[[ Available records open ]]

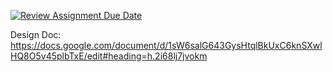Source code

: [![Review Assignment Due Date](https://classroom.github.com/assets/deadline-readme-button-24ddc0f5d75046c5622901739e7c5dd533143b0c8e959d652212380cedb1ea36.svg)](https://classroom.github.com/a/HTz23s4q)

Design Doc: https://docs.google.com/document/d/1sW6salG643GysHtqlBkUxC6knSXwlHQ8O5v45plbTxE/edit#heading=h.2i68lj7jvokm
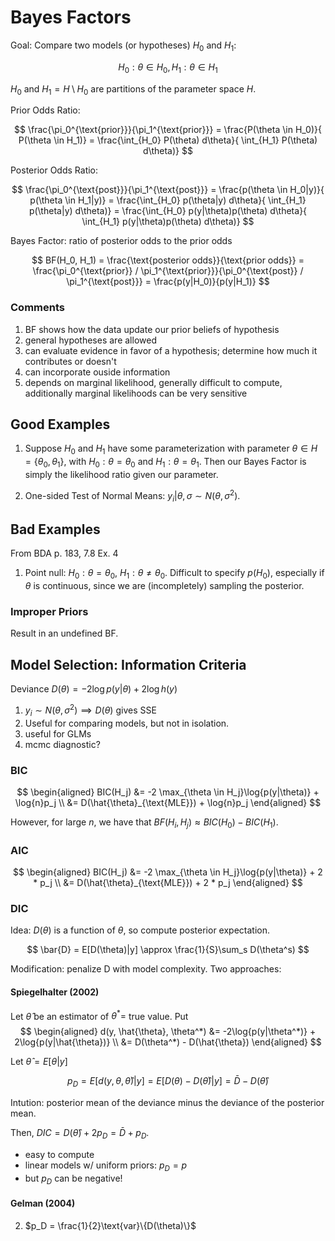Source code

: # Bayes Factors

Goal: Compare two models (or hypotheses) $H_0$ and $H_1$:

$$
H_0 : \theta \in H_0, H_1 : \theta \in H_1
$$

$H_0$ and $H_1 = H \setminus H_0$ are partitions of the parameter space $H$.  

Prior Odds Ratio:  

$$
\frac{\pi_0^{\text{prior}}}{\pi_1^{\text{prior}}}
= \frac{P(\theta \in H_0)}{
    P(\theta \in H_1)} 
= \frac{\int_{H_0} P(\theta) d\theta}{
    \int_{H_1} P(\theta) d\theta)} 
$$

Posterior Odds Ratio:  

$$
\frac{\pi_0^{\text{post}}}{\pi_1^{\text{post}}}
= \frac{p(\theta \in H_0|y)}{
    p(\theta \in H_1|y)} 
= \frac{\int_{H_0} p(\theta|y) d\theta}{
    \int_{H_1} p(\theta|y) d\theta)} 
= \frac{\int_{H_0} p(y|\theta)p(\theta) d\theta}{
    \int_{H_1} p(y|\theta)p(\theta) d\theta)} 
$$

Bayes Factor:  ratio of posterior odds to the prior odds  

$$
BF(H_0, H_1) 
= \frac{\text{posterior odds}}{\text{prior odds}} 
= \frac{\pi_0^{\text{prior}} / \pi_1^{\text{prior}}}{\pi_0^{\text{post}} / \pi_1^{\text{post}}}
= \frac{p(y|H_0)}{p(y|H_1)}
$$



### Comments

1. BF shows how the data update our prior beliefs of hypothesis
1. general hypotheses are allowed
1. can evaluate evidence in favor of a hypothesis; determine how much it
   contributes or doesn't
1. can incorporate ouside information
1. depends on marginal likelihood, generally difficult to compute, additionally
marginal likelihoods can be very sensitive 

## Good Examples

1. Suppose $H_0$ and $H_1$ have some parameterization with parameter $\theta
   \in H = \{\theta_0, \theta_1\}$, with $H_0 : \theta = \theta_0$ and $H_1 :
   \theta = \theta_1$.  Then our Bayes Factor is simply the likelihood ratio
   given our parameter.

1. One-sided Test of Normal Means:  $y_i | \theta, \sigma \sim N(\theta,
   \sigma^2)$.  

## Bad Examples

From BDA p. 183, 7.8 Ex. 4  

1. Point null: $H_0 : \theta = \theta_0$, $H_1 : \theta \ne \theta_0$.
   Difficult to specify $p(H_0)$, especially if $\theta$ is continuous, since
   we are (incompletely) sampling the posterior.  

### Improper Priors

Result in an undefined BF.

## Model Selection: Information Criteria

Deviance $D(\theta) = -2 \log{p(y|\theta)} + 2 \log{h(y)}$

1. $y_i \sim N(\theta, \sigma^2) \implies D(\theta)$ gives SSE
1. Useful for comparing models, but not in isolation.
1. useful for GLMs 
1. mcmc diagnostic?

### BIC

$$
\begin{aligned}
BIC(H_j) &= -2 \max_{\theta \in H_j}\log{p(y|\theta)} + \log{n}p_j \\
&= D(\hat{\theta}_{\text{MLE}}) + \log{n}p_j
\end{aligned}
$$

However, for large $n$, we have that $BF(H_i, H_j) \approx BIC(H_0) -
BIC(H_1)$.

### AIC

$$
\begin{aligned}
BIC(H_j) &= -2 \max_{\theta \in H_j}\log{p(y|\theta)} + 2 * p_j \\
&= D(\hat{\theta}_{\text{MLE}}) + 2 * p_j
\end{aligned}
$$

### DIC

Idea: $D(\theta)$ is a function of $\theta$, so compute posterior expectation.

$$
\bar{D} = E[D(\theta)|y] \approx \frac{1}{S}\sum_s D(\theta^s)
$$

Modification: penalize D with model complexity.  Two approaches:  

#### Spiegelhalter (2002)

Let $\hat{\theta}$ be an estimator of $\theta^* =$ true value. Put
$$
\begin{aligned}
d(y, \hat{\theta}, \theta^*) 
    &= -2\log{p(y|\theta^*)} + 2\log{p(y|\hat{\theta})} \\
    &= D(\theta^*) - D(\hat{\theta})
\end{aligned}
$$

Let $\hat{\theta} = E[\theta | y]$

$$
p_D = E[d(y, \theta, \hat{\theta}) | y] = E[D(\theta) - D(\hat{\theta}) | y] = \bar{D} - D(\hat{\theta})
$$

Intution: posterior mean of the deviance minus the deviance of the posterior
mean.

Then, $DIC = D(\hat{\theta}) + 2p_D = \bar{D} + p_D$.

* easy to compute
* linear models w/ uniform priors: $p_D = p$
* but $p_D$ can be negative!

#### Gelman (2004)

2. $p_D = \frac{1}{2}\text{var}\{D(\theta)\}$
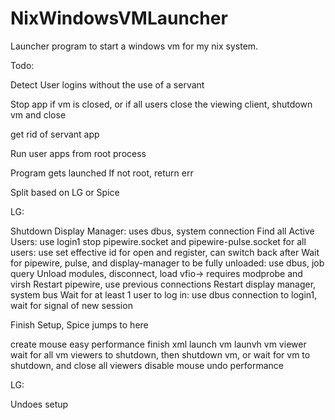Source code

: # NixWindowsVMLauncher
Launcher program to start a windows vm for my nix system.



Todo:

Detect User logins without the use of a servant

Stop app if vm is closed, or if all users close the viewing client, shutdown vm and close

get rid of servant app

Run user apps from root process

Program gets launched
If not root, return err

Split based on LG or Spice

LG:

Shutdown Display Manager: uses dbus, system connection
Find all Active Users: use login1
stop pipewire.socket and pipewire-pulse.socket for all users: use set effective id for open and register, can switch back after
Wait for pipewire, pulse, and display-manager to be fully unloaded: use dbus, job query
Unload modules, disconnect, load vfio-> requires modprobe and virsh
Restart pipewire, use previous connections
Restart display manager, system bus
Wait for at least 1 user to log in: use dbus connection to login1, wait for signal of new session

Finish Setup, Spice jumps to here

create mouse
easy performance
finish xml
launch vm
launvh vm viewer
wait for all vm viewers to shutdown, then shutdown vm, or wait for vm to shutdown, and close all viewers
disable mouse
undo performance

LG:

Undoes setup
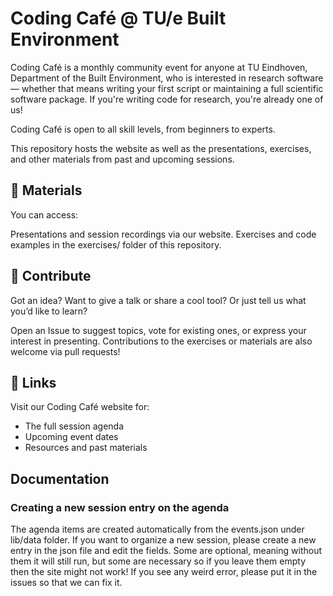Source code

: # Coding Café @ TU/e Built Environment

Coding Café is a monthly community event for anyone at TU Eindhoven, Department of the Built Environment, who is interested in research software — whether that means writing your first script or maintaining a full scientific software package. If you're writing code for research, you're already one of us!

Coding Café is open to all skill levels, from beginners to experts.

This repository hosts the website as well as the presentations, exercises, and other materials from past and upcoming sessions.

## 📂 Materials

You can access:

Presentations and session recordings via our website.
Exercises and code examples in the exercises/ folder of this repository.

## 🤝 Contribute

Got an idea? Want to give a talk or share a cool tool? Or just tell us what you’d like to learn?

Open an Issue to suggest topics, vote for existing ones, or express your interest in presenting.
Contributions to the exercises or materials are also welcome via pull requests!

## 🔗 Links

Visit our Coding Café website for:

- The full session agenda
- Upcoming event dates
- Resources and past materials

## Documentation

### Creating a new session entry on the agenda

The agenda items are created automatically from the events.json under lib/data folder.
If you want to organize a new session, please create a new entry in the json file and edit the fields. Some are optional, meaning without them it will still run, but some are necessary so if you leave them empty then the site might not work! If you see any weird error, please put it in the issues so that we can fix it.
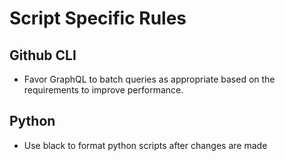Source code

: # Script Specific Rules

## Github CLI

- Favor GraphQL to batch queries as appropriate based on the requirements to improve performance.

## Python

- Use black to format python scripts after changes are made
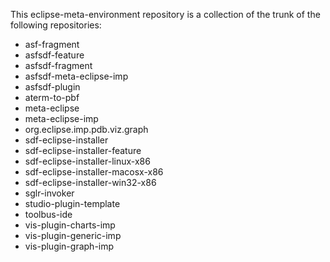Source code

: This eclipse-meta-environment repository is a collection of the trunk of the following repositories:

  - asf-fragment
  - asfsdf-feature
  - asfsdf-fragment
  - asfsdf-meta-eclipse-imp
  - asfsdf-plugin
  - aterm-to-pbf
  - meta-eclipse
  - meta-eclipse-imp
  - org.eclipse.imp.pdb.viz.graph
  - sdf-eclipse-installer
  - sdf-eclipse-installer-feature
  - sdf-eclipse-installer-linux-x86
  - sdf-eclipse-installer-macosx-x86
  - sdf-eclipse-installer-win32-x86
  - sglr-invoker
  - studio-plugin-template
  - toolbus-ide
  - vis-plugin-charts-imp
  - vis-plugin-generic-imp
  - vis-plugin-graph-imp
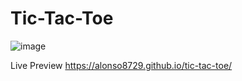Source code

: # Tic-Tac-Toe
![image](https://github.com/Alonso8729/Tic-Tac-Toe/assets/119747342/565f0e94-5e4b-4e18-864f-f4ac7f726d82)

Live Preview
https://alonso8729.github.io/tic-tac-toe/
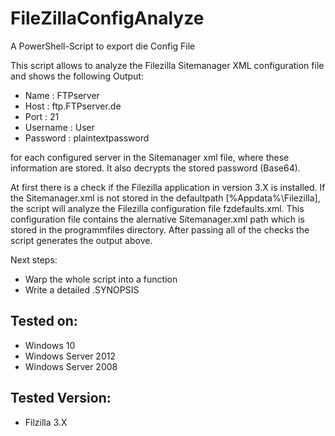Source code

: # FileZillaConfigAnalyze
A PowerShell-Script to export die Config File

This script allows to analyze the Filezilla Sitemanager XML configuration file and shows the following Output:


- Name     : FTPserver
- Host     : ftp.FTPserver.de
- Port     : 21
- Username : User
- Password : plaintextpassword


for each configured server in the Sitemanager xml file, where these information are stored.
It also decrypts the stored password (Base64).

At first there is a check if the Filezilla application in version 3.X is installed.
If the Sitemanager.xml is not stored in the defaultpath [%Appdata%\Filezilla], the script will analyze the Filezilla configuration file 
fzdefaults.xml. 
This configuration file contains the alernative Sitemanager.xml path which is stored in the programmfiles directory.
After passing all of the checks the script generates the output above.

Next steps:
- Warp the whole script into a function
- Write a detailed .SYNOPSIS

Tested on:
----------
- Windows 10
- Windows Server 2012
- Windows Server 2008

Tested Version:
---------------
- Filzilla 3.X
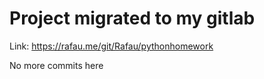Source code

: # Project migrated to my gitlab
Link: 
https://rafau.me/git/Rafau/pythonhomework

No more commits here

[[ Available records closed ]]

### Work to complete
Leave the pictures out and reproduce exactly the lines from the top of the listing above through the line with "1. general hypotheses are allowed".

### Solution to this problem
Source code

: [![Review Assignment Due Date](https://classroom.github.com/assets/deadline-readme-button-24ddc0f5d75046c5622901739e7c5dd533143b0c8e959d652212380cedb1ea36.svg)](https://classroom.github.com/a/HTz23s4q)

Design Doc: https://docs.google.com/document/d/1sW6salG643GysHtqlBkUxC6knSXwlHQ8O5v45plbTxE/edit#heading=h.2i68lj7jvokm
Source code

: # Bayes Factors

Goal: Compare two models (or hypotheses) $H_0$ and $H_1$:

$$
H_0 : \theta \in H_0, H_1 : \theta \in H_1
$$

$H_0$ and $H_1 = H \setminus H_0$ are partitions of the parameter space $H$.  

Prior Odds Ratio:  

$$
\frac{\pi_0^{\text{prior}}}{\pi_1^{\text{prior}}}
= \frac{P(\theta \in H_0)}{
    P(\theta \in H_1)} 
= \frac{\int_{H_0} P(\theta) d\theta}{
    \int_{H_1} P(\theta) d\theta)} 
$$

Posterior Odds Ratio:  

$$
\frac{\pi_0^{\text{post}}}{\pi_1^{\text{post}}}
= \frac{p(\theta \in H_0|y)}{
    p(\theta \in H_1|y)} 
= \frac{\int_{H_0} p(\theta|y) d\theta}{
    \int_{H_1} p(\theta|y) d\theta)} 
= \frac{\int_{H_0} p(y|\theta)p(\theta) d\theta}{
    \int_{H_1} p(y|\theta)p(\theta) d\theta)} 
$$

Bayes Factor:  ratio of posterior odds to the prior odds  

$$
BF(H_0, H_1) 
= \frac{\text{posterior odds}}{\text{prior odds}} 
= \frac{\pi_0^{\text{prior}} / \pi_1^{\text{prior}}}{\pi_0^{\text{post}} / \pi_1^{\text{post}}}
= \frac{p(y|H_0)}{p(y|H_1)}
$$



### Comments

1. BF shows how the data update our prior beliefs of hypothesis
1. general hypotheses are allowed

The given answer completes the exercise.